Work instruction: You are asked to filter the data below and copy every line holding "DeciStudios".

======== Dataset excerpts

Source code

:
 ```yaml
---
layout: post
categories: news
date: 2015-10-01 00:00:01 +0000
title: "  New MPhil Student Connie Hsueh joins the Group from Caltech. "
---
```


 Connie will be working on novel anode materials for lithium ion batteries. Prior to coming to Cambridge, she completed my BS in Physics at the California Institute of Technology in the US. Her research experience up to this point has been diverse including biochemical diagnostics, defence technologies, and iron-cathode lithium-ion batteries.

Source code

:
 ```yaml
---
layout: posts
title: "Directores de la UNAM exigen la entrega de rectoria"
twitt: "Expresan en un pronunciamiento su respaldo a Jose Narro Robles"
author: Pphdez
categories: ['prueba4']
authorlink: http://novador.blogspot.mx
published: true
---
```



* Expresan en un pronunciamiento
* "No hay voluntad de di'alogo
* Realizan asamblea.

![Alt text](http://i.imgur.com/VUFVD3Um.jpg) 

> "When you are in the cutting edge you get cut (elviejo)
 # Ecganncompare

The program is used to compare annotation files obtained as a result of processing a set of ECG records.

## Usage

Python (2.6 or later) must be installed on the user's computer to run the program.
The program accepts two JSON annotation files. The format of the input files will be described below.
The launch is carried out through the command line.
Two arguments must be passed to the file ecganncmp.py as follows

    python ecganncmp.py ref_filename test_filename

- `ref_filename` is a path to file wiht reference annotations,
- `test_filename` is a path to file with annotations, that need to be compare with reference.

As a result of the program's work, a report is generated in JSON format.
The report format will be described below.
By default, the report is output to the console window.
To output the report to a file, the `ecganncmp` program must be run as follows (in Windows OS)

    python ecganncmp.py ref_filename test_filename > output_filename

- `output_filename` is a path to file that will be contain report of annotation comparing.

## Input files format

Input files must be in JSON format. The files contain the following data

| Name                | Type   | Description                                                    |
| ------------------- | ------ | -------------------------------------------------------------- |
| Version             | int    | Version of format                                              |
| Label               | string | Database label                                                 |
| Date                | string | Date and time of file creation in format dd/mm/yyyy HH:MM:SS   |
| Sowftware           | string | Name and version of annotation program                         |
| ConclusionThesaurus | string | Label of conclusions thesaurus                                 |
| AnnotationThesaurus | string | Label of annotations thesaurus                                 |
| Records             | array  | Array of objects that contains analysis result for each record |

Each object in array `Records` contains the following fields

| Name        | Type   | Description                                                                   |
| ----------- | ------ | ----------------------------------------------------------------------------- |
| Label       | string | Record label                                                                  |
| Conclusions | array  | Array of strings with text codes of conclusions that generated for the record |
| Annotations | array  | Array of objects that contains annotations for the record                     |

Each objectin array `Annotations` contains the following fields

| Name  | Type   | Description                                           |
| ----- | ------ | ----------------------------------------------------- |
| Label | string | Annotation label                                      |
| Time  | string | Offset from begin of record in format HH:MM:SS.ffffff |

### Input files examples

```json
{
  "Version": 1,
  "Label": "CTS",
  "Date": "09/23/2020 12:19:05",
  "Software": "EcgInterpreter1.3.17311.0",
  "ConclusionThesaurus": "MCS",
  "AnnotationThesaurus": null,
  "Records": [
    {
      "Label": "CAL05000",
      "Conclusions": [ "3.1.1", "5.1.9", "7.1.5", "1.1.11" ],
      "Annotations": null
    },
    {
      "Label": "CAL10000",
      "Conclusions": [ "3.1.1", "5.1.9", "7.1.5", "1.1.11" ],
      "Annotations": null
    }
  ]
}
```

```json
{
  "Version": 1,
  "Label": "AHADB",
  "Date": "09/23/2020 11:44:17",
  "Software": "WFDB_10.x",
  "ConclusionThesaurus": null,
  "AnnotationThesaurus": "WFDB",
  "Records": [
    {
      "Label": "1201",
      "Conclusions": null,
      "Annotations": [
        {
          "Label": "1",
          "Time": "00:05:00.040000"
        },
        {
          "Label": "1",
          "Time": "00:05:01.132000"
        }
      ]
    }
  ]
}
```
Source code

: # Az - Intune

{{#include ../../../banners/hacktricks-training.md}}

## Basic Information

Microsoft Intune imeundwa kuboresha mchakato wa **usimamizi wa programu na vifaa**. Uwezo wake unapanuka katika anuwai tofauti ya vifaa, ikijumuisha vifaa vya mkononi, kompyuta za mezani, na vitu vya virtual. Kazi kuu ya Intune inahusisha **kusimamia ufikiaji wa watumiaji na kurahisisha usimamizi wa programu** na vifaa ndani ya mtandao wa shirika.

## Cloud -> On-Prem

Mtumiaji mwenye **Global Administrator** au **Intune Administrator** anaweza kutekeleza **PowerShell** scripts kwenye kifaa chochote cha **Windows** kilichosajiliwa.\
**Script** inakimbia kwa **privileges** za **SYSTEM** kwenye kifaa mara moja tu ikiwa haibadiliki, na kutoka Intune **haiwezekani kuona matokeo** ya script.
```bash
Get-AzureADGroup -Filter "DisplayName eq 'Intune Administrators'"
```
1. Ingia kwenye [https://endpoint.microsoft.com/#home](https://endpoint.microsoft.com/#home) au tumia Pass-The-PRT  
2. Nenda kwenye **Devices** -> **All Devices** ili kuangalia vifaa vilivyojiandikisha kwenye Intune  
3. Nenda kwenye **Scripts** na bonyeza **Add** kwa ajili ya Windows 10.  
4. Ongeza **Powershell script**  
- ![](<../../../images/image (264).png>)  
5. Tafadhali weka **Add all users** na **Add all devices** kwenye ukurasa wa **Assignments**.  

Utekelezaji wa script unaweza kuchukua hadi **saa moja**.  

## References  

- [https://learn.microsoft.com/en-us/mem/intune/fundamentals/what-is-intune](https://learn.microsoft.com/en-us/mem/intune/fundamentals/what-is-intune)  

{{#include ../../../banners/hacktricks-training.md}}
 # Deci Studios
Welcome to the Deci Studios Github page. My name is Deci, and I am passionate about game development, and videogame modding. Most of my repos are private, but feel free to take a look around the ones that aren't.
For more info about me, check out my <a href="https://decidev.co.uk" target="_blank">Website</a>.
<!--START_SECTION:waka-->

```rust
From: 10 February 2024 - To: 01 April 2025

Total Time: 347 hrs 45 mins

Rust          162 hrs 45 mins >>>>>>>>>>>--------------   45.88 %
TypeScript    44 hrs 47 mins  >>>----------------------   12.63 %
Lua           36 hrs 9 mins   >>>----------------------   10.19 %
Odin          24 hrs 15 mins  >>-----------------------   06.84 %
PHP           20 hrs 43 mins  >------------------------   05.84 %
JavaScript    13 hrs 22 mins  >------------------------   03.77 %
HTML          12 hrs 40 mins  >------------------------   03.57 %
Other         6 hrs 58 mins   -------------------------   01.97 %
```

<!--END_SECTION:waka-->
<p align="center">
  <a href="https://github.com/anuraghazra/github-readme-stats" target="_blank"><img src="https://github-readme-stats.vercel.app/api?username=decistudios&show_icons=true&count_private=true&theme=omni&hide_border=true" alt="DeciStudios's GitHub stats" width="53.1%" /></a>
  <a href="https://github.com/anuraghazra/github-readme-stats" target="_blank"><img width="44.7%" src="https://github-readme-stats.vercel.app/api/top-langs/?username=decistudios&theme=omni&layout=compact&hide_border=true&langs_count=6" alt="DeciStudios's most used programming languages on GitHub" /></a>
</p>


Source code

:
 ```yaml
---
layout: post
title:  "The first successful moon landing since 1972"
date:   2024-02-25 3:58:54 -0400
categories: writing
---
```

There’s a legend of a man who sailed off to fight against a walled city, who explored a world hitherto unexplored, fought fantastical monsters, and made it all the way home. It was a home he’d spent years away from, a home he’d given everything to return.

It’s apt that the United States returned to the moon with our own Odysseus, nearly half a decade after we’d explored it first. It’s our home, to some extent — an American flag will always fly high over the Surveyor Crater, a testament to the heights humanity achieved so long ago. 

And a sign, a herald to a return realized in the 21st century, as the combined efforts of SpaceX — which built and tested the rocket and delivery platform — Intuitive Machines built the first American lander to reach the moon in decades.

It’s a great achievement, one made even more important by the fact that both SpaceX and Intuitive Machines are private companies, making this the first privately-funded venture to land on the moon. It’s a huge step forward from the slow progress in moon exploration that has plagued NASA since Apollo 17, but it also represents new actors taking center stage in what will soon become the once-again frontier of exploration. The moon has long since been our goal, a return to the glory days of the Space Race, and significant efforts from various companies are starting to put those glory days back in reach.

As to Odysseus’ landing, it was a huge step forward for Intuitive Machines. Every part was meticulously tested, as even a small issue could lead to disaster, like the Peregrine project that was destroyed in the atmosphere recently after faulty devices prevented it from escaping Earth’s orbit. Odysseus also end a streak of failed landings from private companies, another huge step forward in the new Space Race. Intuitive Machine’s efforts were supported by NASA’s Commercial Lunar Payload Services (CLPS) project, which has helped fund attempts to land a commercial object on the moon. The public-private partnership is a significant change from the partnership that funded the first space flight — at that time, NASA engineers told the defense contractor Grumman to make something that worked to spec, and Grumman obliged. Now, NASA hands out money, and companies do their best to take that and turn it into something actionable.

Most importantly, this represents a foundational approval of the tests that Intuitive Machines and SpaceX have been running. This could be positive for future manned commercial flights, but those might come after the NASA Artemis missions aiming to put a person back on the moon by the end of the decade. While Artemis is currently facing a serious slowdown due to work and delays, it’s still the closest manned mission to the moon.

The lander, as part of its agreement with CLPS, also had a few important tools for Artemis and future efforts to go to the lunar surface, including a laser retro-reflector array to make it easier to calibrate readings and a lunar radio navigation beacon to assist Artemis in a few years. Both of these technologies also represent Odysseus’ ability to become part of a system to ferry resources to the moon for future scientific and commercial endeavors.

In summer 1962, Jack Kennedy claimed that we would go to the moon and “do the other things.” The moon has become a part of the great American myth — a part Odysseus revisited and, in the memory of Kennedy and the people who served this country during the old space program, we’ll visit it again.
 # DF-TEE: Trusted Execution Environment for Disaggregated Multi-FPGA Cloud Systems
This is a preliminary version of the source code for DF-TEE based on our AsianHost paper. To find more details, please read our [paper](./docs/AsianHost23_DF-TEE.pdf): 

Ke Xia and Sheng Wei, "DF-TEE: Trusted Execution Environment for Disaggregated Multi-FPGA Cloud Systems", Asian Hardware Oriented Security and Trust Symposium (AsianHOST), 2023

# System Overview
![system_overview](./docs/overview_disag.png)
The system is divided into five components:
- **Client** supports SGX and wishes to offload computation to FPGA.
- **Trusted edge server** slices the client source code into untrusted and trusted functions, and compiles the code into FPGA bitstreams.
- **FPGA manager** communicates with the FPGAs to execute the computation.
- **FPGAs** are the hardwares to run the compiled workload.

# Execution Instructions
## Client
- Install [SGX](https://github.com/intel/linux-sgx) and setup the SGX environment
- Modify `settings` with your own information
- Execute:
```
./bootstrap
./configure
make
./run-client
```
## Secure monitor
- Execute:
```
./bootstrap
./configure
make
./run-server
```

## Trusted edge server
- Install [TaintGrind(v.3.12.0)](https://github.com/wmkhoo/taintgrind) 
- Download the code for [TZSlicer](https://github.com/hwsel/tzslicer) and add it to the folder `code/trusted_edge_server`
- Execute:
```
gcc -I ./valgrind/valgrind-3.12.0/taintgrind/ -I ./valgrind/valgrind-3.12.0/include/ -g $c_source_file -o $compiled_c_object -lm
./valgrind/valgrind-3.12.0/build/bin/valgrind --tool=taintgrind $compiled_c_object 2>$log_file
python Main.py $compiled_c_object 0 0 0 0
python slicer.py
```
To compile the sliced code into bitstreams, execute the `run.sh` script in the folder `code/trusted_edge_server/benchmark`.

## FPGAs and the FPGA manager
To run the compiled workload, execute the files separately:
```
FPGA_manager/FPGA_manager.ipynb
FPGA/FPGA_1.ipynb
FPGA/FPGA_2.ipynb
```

================

Solved exercise:
  <a href="https://github.com/anuraghazra/github-readme-stats" target="_blank"><img src="https://github-readme-stats.vercel.app/api?username=decistudios&show_icons=true&count_private=true&theme=omni&hide_border=true" alt="DeciStudios's GitHub stats" width="53.1%" /></a>
  <a href="https://github.com/anuraghazra/github-readme-stats" target="_blank"><img width="44.7%" src="https://github-readme-stats.vercel.app/api/top-langs/?username=decistudios&theme=omni&layout=compact&hide_border=true&langs_count=6" alt="DeciStudios's most used programming languages on GitHub" /></a>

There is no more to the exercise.